Items from a data source:
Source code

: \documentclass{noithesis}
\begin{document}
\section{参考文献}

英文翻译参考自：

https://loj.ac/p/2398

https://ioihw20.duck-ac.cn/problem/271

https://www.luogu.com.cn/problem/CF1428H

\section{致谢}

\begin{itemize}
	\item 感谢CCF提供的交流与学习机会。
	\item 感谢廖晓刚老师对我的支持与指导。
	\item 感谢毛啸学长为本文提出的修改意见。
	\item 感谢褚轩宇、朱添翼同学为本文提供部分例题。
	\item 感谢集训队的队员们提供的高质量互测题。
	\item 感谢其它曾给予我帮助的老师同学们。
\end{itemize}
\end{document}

Your assignment:
What you return must match the records exactly, line for line.

Answer to this exercise:
Source code

: \documentclass{noithesis}
\begin{document}
\section{参考文献}

英文翻译参考自：

https://loj.ac/p/2398

https://ioihw20.duck-ac.cn/problem/271

https://www.luogu.com.cn/problem/CF1428H

\section{致谢}

\begin{itemize}
	\item 感谢CCF提供的交流与学习机会。
	\item 感谢廖晓刚老师对我的支持与指导。
	\item 感谢毛啸学长为本文提出的修改意见。
	\item 感谢褚轩宇、朱添翼同学为本文提供部分例题。
	\item 感谢集训队的队员们提供的高质量互测题。
	\item 感谢其它曾给予我帮助的老师同学们。
\end{itemize}
\end{document}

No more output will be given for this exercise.